• _Aim of the exercise_
Look for "docker" in each line of the records, and copy the lines that have it.

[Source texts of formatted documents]

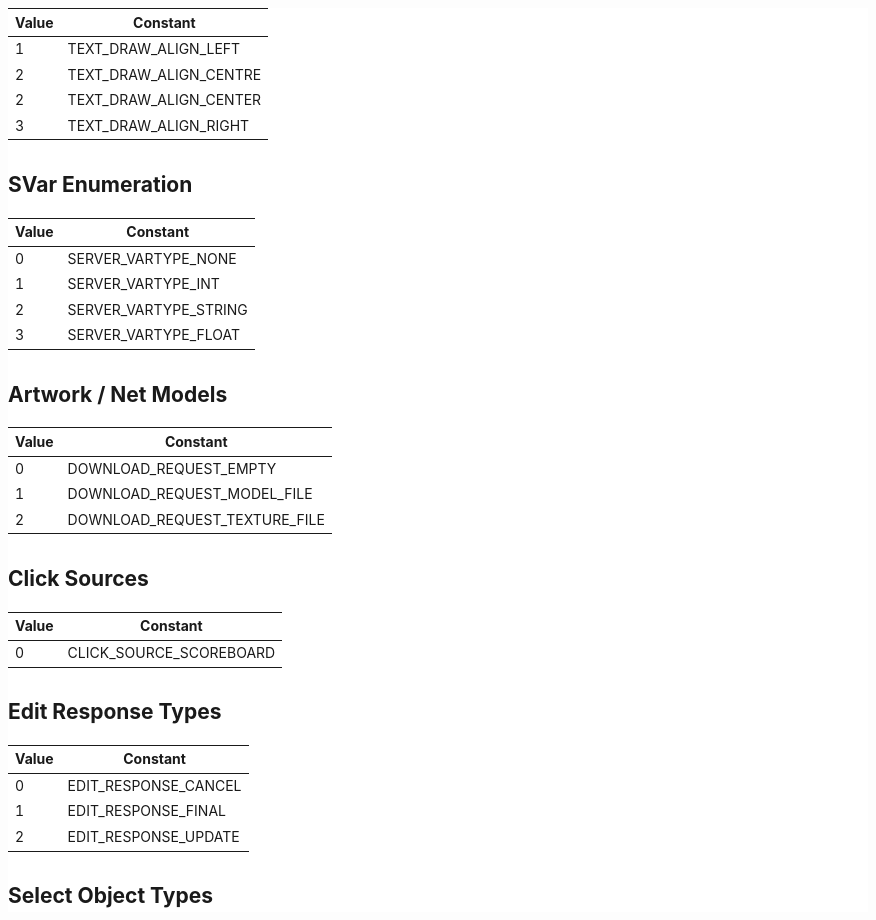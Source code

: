 | Value | Constant                       |
| ----- | ------------------------------ |
| 1     | TEXT_DRAW_ALIGN_LEFT           |
| 2     | TEXT_DRAW_ALIGN_CENTRE         |
| 2     | TEXT_DRAW_ALIGN_CENTER         |
| 3     | TEXT_DRAW_ALIGN_RIGHT          |

## SVar Enumeration

| Value | Constant                       |
| ----- | ------------------------------ |
| 0     | SERVER_VARTYPE_NONE            |
| 1     | SERVER_VARTYPE_INT             |
| 2     | SERVER_VARTYPE_STRING          |
| 3     | SERVER_VARTYPE_FLOAT           |

## Artwork / Net Models

| Value | Constant                       |
| ----- | ------------------------------ |
| 0     | DOWNLOAD_REQUEST_EMPTY         |
| 1     | DOWNLOAD_REQUEST_MODEL_FILE    |
| 2     | DOWNLOAD_REQUEST_TEXTURE_FILE  |

## Click Sources

| Value | Constant                       |
| ----- | ------------------------------ |
| 0     | CLICK_SOURCE_SCOREBOARD        |

## Edit Response Types

| Value | Constant                       |
| ----- | ------------------------------ |
| 0     | EDIT_RESPONSE_CANCEL           |
| 1     | EDIT_RESPONSE_FINAL            |
| 2     | EDIT_RESPONSE_UPDATE           |

## Select Object Types
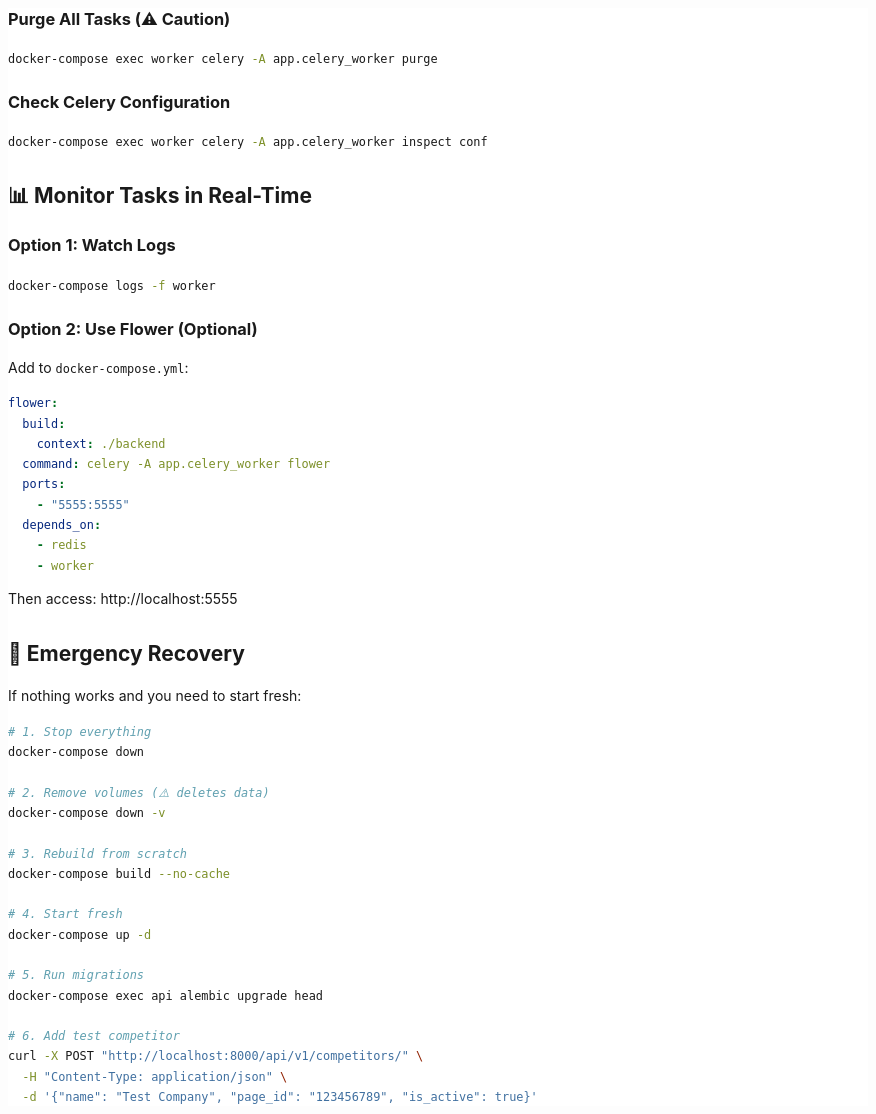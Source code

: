 ### Purge All Tasks (⚠️ Caution)
```bash
docker-compose exec worker celery -A app.celery_worker purge
```

### Check Celery Configuration
```bash
docker-compose exec worker celery -A app.celery_worker inspect conf
```

## 📊 Monitor Tasks in Real-Time

### Option 1: Watch Logs
```bash
docker-compose logs -f worker
```

### Option 2: Use Flower (Optional)

Add to `docker-compose.yml`:
```yaml
flower:
  build:
    context: ./backend
  command: celery -A app.celery_worker flower
  ports:
    - "5555:5555"
  depends_on:
    - redis
    - worker
```

Then access: http://localhost:5555

## 🚨 Emergency Recovery

If nothing works and you need to start fresh:

```bash
# 1. Stop everything
docker-compose down

# 2. Remove volumes (⚠️ deletes data)
docker-compose down -v

# 3. Rebuild from scratch
docker-compose build --no-cache

# 4. Start fresh
docker-compose up -d

# 5. Run migrations
docker-compose exec api alembic upgrade head

# 6. Add test competitor
curl -X POST "http://localhost:8000/api/v1/competitors/" \
  -H "Content-Type: application/json" \
  -d '{"name": "Test Company", "page_id": "123456789", "is_active": true}'
```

• _Output of the exercise_
docker-compose exec worker celery -A app.celery_worker purge
docker-compose exec worker celery -A app.celery_worker inspect conf
docker-compose logs -f worker
Add to `docker-compose.yml`:
docker-compose down
docker-compose down -v
docker-compose build --no-cache
docker-compose up -d
docker-compose exec api alembic upgrade head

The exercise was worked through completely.